On the Equilibria of Planes, Table of Contents

4. The center of the weight of every segment enclosed by a straight-line and the section of a right angled cone is on the diameter of the segment.

(diagram 1) Let there be a segment as stated, ABG; let BD be its diameter. One must prove that the center of the weight of the mentioned segment is on BD.

(diagram 2) For otherwise, let it be E, and let EZ be drawn through it parallel to BD, and let a triangle, ABG having the same base and equal height be inscribed in the segment, and (diagram 3) triangle ABG also have this ratio to area K: the ratio that GZ has to ZD. (diagram 4) But let a rectilinar figure be inscribed familiarly in the segment so that the remaining segments are less than K. (*e1*) (diagram 5) In fact, the center of the weight of the inscribed rectilinear figure is on BD. (II prop. 2) Let it be Q and let QE be joined and extended, and let GL be drawn parallel to BD. It is clear, in fact, that the rectilinear figure inscribed in the segment has a larger ratio to the remaining segments than triangle ABG has to K. But as triangle ABG is to K so is GZ to ZD. Therefore, the inscribed rectilinear figure also has a larger ratio to the left over segments than GZ to ZD, that is, LE to EQ. (diagram 6) And so, let ME have the same ratio, of the rectilinear figure to the segments. And so, since E is the center of the whole segment, and Q of the rectilinear figure inscribed in it, it is clear that the center of the weight of a remainder, the magnitude composed from the left over segments is the point that arises
when QE is extended and some straight line is taken out which has to QE a ratio that the inscribed rectilinear figure has to the left over segments.(I prop. 8) Thus point M would be the center of the weight of the magnitude composed from the left over segments, which is impossible. (diagram 7) For when a line is drawn through M parallel to DB to the same points, all the left over segments will be (on it?). And so it is clear that the center of the weight is on BD.
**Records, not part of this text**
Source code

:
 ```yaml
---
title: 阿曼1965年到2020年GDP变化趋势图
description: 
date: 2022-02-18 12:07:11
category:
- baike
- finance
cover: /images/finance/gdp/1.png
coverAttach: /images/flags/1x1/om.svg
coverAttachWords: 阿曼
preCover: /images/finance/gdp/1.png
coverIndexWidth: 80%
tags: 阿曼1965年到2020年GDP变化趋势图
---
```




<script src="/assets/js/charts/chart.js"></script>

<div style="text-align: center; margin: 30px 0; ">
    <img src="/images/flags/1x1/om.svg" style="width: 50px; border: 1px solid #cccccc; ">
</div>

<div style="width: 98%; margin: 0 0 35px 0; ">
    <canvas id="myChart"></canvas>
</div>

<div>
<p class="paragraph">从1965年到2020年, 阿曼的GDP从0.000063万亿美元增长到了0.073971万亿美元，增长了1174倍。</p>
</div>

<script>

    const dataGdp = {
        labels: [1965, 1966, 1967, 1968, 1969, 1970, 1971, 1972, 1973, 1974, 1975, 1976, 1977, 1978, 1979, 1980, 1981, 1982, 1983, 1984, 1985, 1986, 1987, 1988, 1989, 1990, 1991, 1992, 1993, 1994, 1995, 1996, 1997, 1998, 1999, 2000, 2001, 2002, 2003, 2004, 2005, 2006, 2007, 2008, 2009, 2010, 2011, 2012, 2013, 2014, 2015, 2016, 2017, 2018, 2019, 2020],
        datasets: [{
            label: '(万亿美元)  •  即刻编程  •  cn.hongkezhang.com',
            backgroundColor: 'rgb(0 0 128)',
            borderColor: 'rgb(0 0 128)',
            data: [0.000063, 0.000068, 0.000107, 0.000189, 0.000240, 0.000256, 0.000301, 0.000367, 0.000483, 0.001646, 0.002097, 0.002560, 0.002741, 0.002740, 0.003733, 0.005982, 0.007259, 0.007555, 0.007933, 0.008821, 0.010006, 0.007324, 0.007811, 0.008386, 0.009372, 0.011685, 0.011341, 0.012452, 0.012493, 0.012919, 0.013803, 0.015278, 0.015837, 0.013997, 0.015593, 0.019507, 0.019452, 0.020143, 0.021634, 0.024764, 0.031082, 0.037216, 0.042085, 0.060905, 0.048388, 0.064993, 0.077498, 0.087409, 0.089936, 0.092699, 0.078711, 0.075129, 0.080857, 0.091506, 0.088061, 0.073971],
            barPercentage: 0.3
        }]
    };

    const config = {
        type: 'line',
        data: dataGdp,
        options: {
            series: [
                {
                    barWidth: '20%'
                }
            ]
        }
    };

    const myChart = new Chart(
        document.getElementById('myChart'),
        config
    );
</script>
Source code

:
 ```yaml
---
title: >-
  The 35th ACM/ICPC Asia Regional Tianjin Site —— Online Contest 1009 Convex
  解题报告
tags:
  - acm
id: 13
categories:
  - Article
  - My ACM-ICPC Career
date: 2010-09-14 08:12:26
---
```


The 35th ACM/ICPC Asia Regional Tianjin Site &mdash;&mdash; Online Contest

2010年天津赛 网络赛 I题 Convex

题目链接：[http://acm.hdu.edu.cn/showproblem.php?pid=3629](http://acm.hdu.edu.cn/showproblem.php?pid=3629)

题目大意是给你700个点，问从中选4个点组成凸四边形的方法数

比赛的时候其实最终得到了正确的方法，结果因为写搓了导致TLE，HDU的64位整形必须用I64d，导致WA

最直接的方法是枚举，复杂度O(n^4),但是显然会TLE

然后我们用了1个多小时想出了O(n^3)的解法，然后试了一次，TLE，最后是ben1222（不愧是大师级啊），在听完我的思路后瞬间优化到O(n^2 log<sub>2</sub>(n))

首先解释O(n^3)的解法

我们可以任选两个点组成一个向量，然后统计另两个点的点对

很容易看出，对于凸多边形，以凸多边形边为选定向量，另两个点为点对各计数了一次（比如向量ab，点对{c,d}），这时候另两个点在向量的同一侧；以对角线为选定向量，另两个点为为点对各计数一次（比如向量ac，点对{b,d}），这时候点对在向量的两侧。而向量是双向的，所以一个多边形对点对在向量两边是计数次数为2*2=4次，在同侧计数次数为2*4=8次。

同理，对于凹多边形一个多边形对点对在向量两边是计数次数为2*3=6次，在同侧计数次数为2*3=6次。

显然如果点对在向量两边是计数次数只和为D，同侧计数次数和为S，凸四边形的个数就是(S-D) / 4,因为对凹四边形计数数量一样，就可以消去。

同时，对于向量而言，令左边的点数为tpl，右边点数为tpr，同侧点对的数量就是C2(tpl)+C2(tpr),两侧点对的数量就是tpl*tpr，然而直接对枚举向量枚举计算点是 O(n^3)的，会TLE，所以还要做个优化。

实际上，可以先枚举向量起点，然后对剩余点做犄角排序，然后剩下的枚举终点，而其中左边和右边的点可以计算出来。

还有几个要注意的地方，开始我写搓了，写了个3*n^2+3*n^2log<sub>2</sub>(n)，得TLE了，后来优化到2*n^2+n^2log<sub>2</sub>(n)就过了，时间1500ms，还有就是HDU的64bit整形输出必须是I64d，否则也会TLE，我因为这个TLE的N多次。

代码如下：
Commentary of Eutocius, pp. 286.10-15:

On the 4th

“But let a rectilinar figure be inscribed familiarly in the segment so that the remaining segments are less than K.” But this is obvious from what was stated in the tenth book of the *Elements* (X 1?) and the first book of *On the Sphere and Cylinder* (Heiberg suggests I 6). (At most these books show how might prove the claim.)